Prime Minister Shinzo Abe’s Cabinet on Friday marked the 500th day since its inception in December 2012, extending its record as the longest-serving lineup in the postwar era.

The previous record was set by a Cabinet led by Prime Minister Eisaku Sato more than four decades ago, which went 425 days without replacing any of its members.

Over the years, numerous prime ministers have been forced to sack ministers caught up in one scandal or another. Others reshuffled their Cabinets to maintain power within their party, distributing portfolios to appease lawmakers desperate for some cache to help their re-election chances.

Abe has not found it necessary to do so yet because his Cabinet has maintained high approval ratings.

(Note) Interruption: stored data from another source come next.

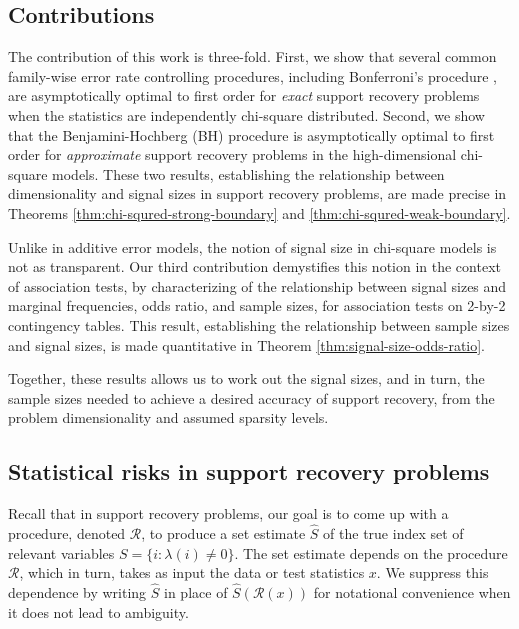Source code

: \subsection{Contributions}

The contribution of this work is three-fold.
First, we show that several common family-wise error rate controlling procedures, including Bonferroni's procedure \cite{dunn1961multiple}, are asymptotically optimal to first order for \emph{exact} support recovery problems when the statistics are independently chi-square distributed.
Second, we show that the Benjamini-Hochberg (BH) procedure \cite{benjamini1995controlling} is asymptotically optimal to first order for \emph{approximate} support recovery problems in the high-dimensional chi-square models.
These two results, establishing the relationship between dimensionality and signal sizes in support recovery problems, are made precise in Theorems \ref{thm:chi-squred-strong-boundary} and \ref{thm:chi-squred-weak-boundary}.

Unlike in additive error models, the notion of signal size in chi-square models is not as transparent.
Our third contribution demystifies this notion in the context of association tests, by characterizing of the relationship between signal sizes and marginal frequencies, odds ratio, and sample sizes, for association tests on 2-by-2 contingency tables.
This result, establishing the relationship between sample sizes and signal sizes, is made quantitative in Theorem \ref{thm:signal-size-odds-ratio}.

Together, these results allows us to work out the signal sizes, and in turn, the sample sizes needed to achieve a desired accuracy of support recovery, from the problem dimensionality and assumed sparsity levels.

\subsection{Statistical risks in support recovery problems}
\label{subsec:risks}

Recall that in support recovery problems, our goal is to come up with a procedure, denoted $\mathcal R$, to produce a set estimate $\widehat{S}$ of the true index set of relevant variables  $S=\{i:\lambda(i)\neq 0\}$.
The set estimate depends on the procedure $\mathcal{R}$, which in turn, takes as input the data or test statistics $x$.
We suppress this dependence by writing $\widehat{S}$ in place of $\widehat{S}(\mathcal{R}(x))$ for notational convenience when it does not lead to ambiguity.

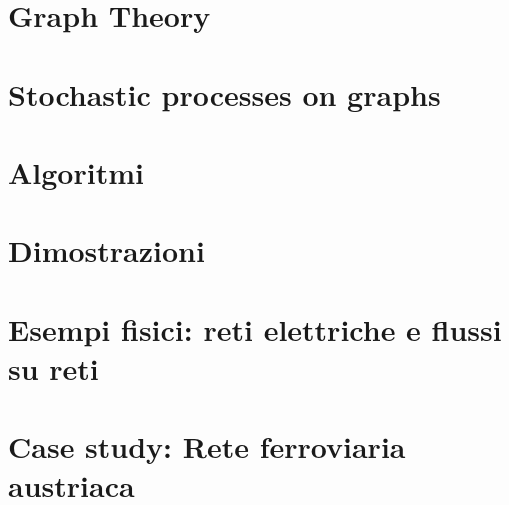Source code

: \documentclass[10pt]{article}
\begin{document}
\section{Graph Theory}


\section{Stochastic processes on graphs}


\appendix
\section{Algoritmi}


\section{Dimostrazioni}

\section{Esempi fisici: reti elettriche e flussi su reti}
\section{Case study: Rete ferroviaria austriaca}

\printbibliography
\end{document}
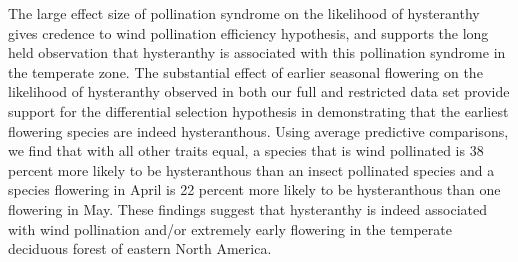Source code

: \documentclass{article}
\begin{document}
\indent The large effect size of pollination syndrome on the likelihood of hysteranthy gives credence to wind pollination efficiency hypothesis, and supports the long held observation that hysteranthy is associated with this pollination syndrome in the temperate zone. The substantial effect of earlier seasonal flowering on the likelihood of hysteranthy observed in both our full and restricted data set provide support for the differential selection hypothesis in demonstrating that the earliest flowering species are indeed hysteranthous.  Using average predictive comparisons, we find that with all other traits equal, a species that is wind pollinated is 38 percent more likely to be hysteranthous than an insect pollinated species and a species flowering in April is 22 percent more likely to be hysteranthous than one flowering in May. These findings suggest that hysteranthy is indeed associated with wind pollination and/or extremely early flowering in the temperate deciduous forest of eastern North America. %
\end{document}
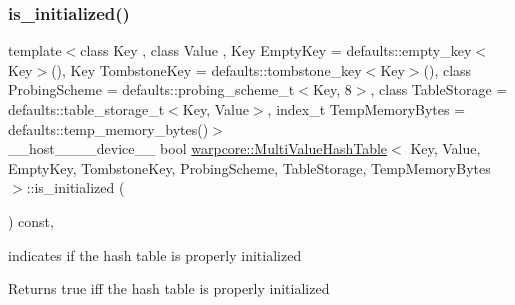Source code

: \subsubsection{\texorpdfstring{is\+\_\+initialized()}{is\_initialized()}}
{\footnotesize\ttfamily template$<$class Key , class Value , Key Empty\+Key = defaults\+::empty\+\_\+key$<$\+Key$>$(), Key Tombstone\+Key = defaults\+::tombstone\+\_\+key$<$\+Key$>$(), class Probing\+Scheme  = defaults\+::probing\+\_\+scheme\+\_\+t$<$\+Key, 8$>$, class Table\+Storage  = defaults\+::table\+\_\+storage\+\_\+t$<$\+Key, Value$>$, index\+\_\+t Temp\+Memory\+Bytes = defaults\+::temp\+\_\+memory\+\_\+bytes()$>$ \\
\+\_\+\+\_\+host\+\_\+\+\_\+\+\_\+\+\_\+device\+\_\+\+\_\+ bool \hyperlink{classwarpcore_1_1MultiValueHashTable}{warpcore\+::\+Multi\+Value\+Hash\+Table}$<$ Key, Value, Empty\+Key, Tombstone\+Key, Probing\+Scheme, Table\+Storage, Temp\+Memory\+Bytes $>$\+::is\+\_\+initialized (\begin{DoxyParamCaption}{ }\end{DoxyParamCaption}) const\hspace{0.3cm}{\ttfamily [inline]}, {\ttfamily [noexcept]}}



indicates if the hash table is properly initialized 

\begin{DoxyReturn}{Returns}
{\ttfamily true} iff the hash table is properly initialized 
\end{DoxyReturn}
\mbox{\label{classwarpcore_1_1MultiValueHashTable_a76fed9a05c9111488189e1b22c435f63}} 
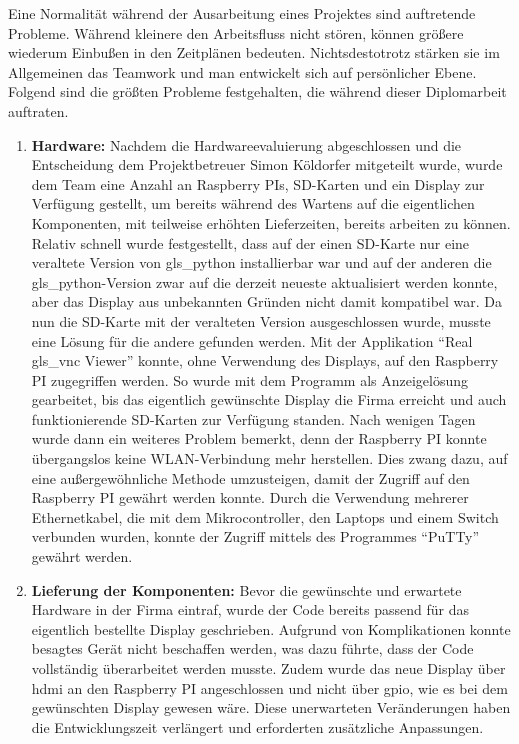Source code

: Eine Normalität während der Ausarbeitung eines Projektes sind auftretende Probleme. Während kleinere den Arbeitsfluss nicht stören, können größere wiederum Einbußen in den Zeitplänen bedeuten. Nichtsdestotrotz stärken sie im Allgemeinen das Teamwork und man entwickelt sich auf persönlicher Ebene.\\ Folgend sind die größten Probleme festgehalten, die während dieser Diplomarbeit auftraten.

\begin{enumerate}

	\item \textbf{Hardware:} Nachdem die Hardwareevaluierung abgeschlossen und die Entscheidung dem Projektbetreuer Simon Köldorfer mitgeteilt wurde, wurde dem Team eine Anzahl an Raspberry PIs, SD-Karten und ein Display zur Verfügung gestellt, um bereits während des Wartens auf die eigentlichen Komponenten, mit teilweise erhöhten Lieferzeiten, bereits arbeiten zu können. Relativ schnell wurde festgestellt, dass auf der einen SD-Karte nur eine veraltete Version von \gls{gls_python} installierbar war und auf der anderen die \gls{gls_python}-Version zwar auf die derzeit neueste aktualisiert werden konnte, aber das Display aus unbekannten Gründen nicht damit kompatibel war. Da nun die SD-Karte mit der veralteten Version ausgeschlossen wurde, musste eine Lösung für die andere gefunden werden. Mit der Applikation \enquote{Real \gls{gls_vnc} Viewer} konnte, ohne Verwendung des Displays, auf den Raspberry PI zugegriffen werden. So wurde mit dem Programm als Anzeigelösung gearbeitet, bis das eigentlich gewünschte Display die Firma erreicht und auch funktionierende SD-Karten zur Verfügung standen. Nach wenigen Tagen wurde dann ein weiteres Problem bemerkt, denn der Raspberry PI konnte übergangslos keine WLAN-Verbindung mehr herstellen. Dies zwang dazu, auf eine außergewöhnliche Methode umzusteigen, damit der Zugriff auf den Raspberry PI gewährt werden konnte. Durch die Verwendung mehrerer Ethernetkabel, die mit dem Mikrocontroller, den Laptops und einem Switch verbunden wurden, konnte der Zugriff mittels des Programmes \enquote{PuTTy} gewährt werden.
	\item \textbf{Lieferung der Komponenten:} Bevor die gewünschte und erwartete Hardware in der Firma eintraf, wurde der Code bereits passend für das eigentlich bestellte Display geschrieben. Aufgrund von Komplikationen konnte besagtes Gerät nicht beschaffen werden, was dazu führte, dass der Code vollständig überarbeitet werden musste. Zudem wurde das neue Display über \ac{hdmi} an den Raspberry PI angeschlossen und nicht über \ac{gpio}, wie es bei dem gewünschten Display gewesen wäre. Diese unerwarteten Veränderungen haben die Entwicklungszeit verlängert und erforderten zusätzliche Anpassungen.

\end{enumerate}
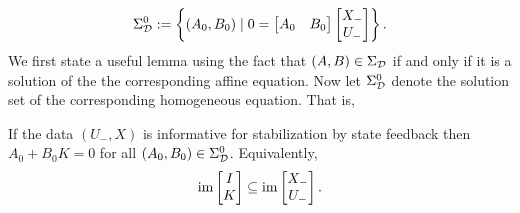 \begin{equation}\label{ch3:eq:sigma is 0}
	\Sigma_\calD^0 := \left\{(A_0,B_0) \mid 0 = \bbm A_0 & B_0 \ebm
	\begin{bmatrix}
		X_- \\ U_-
	\end{bmatrix}\right\}.
\end{equation}
We first state a useful lemma using the fact that $(A,B)\in\Sigma_{\mathcal{D}}$ if and only if it is a solution of the the corresponding affine equation. Now let $\Sigma_{\mathcal{D}}^0$ denote the solution set of the corresponding homogeneous equation. That is, 
\begin{lemma}
	\label{ch3:lemmaF0=0}
	If the data $(U_-,X)$ is informative for stabilization by state feedback then $A_0 + B_0 K = 0$ for all $(A_0,B_0) \in \Sigma_{\mathcal{D}}^0$. Equivalently, 
	$$
	\operatorname{im} \begin{bmatrix}
		I \\ K
	\end{bmatrix} \subseteq 
	\operatorname{im} \begin{bmatrix}
		X_- \\ U_-
	\end{bmatrix}.
	$$
\end{lemma}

According to an NHK poll in April, the Cabinet’s support rate stood at 52 percent, almost unchanged since December.

The record, however, may not stand for much longer because aides have repeatedly suggested Abe might reshuffle the Cabinet as early as this summer.

Some Cabinet members and close aides to Abe have made verbal gaffes, but Chief Cabinet Secretary Yoshihide Suga has rushed to control the damage by getting them to immediately retract the remarks.

High-ranking officials said they learned a lesson from Abe’s first prime ministership from 2006 to 2007 and have read Cabinet members the riot act to stay clear of verbal gaffes, let alone full-blown scandals.

During Abe’s first term, many Cabinet members got embroiled in political scandals or made embarrassing comments, harming Abe’s approval ratings and straining his relationship with the media.

High-ranking officials, speaking on condition of anonymity, have said Cabinet ministers are not allowed to express their private views on sensitive historical issues. Only Abe and Suga have the express authority to comment on such topics in public.

For example, in defending the Cabinet members’ controversial visits to war-linked Yasukuni Shrine, all of the ministers repeated the official line — that they are only praying for the people who gave their life for their country, a common practice in other nations — and avoided expressing their own opinions.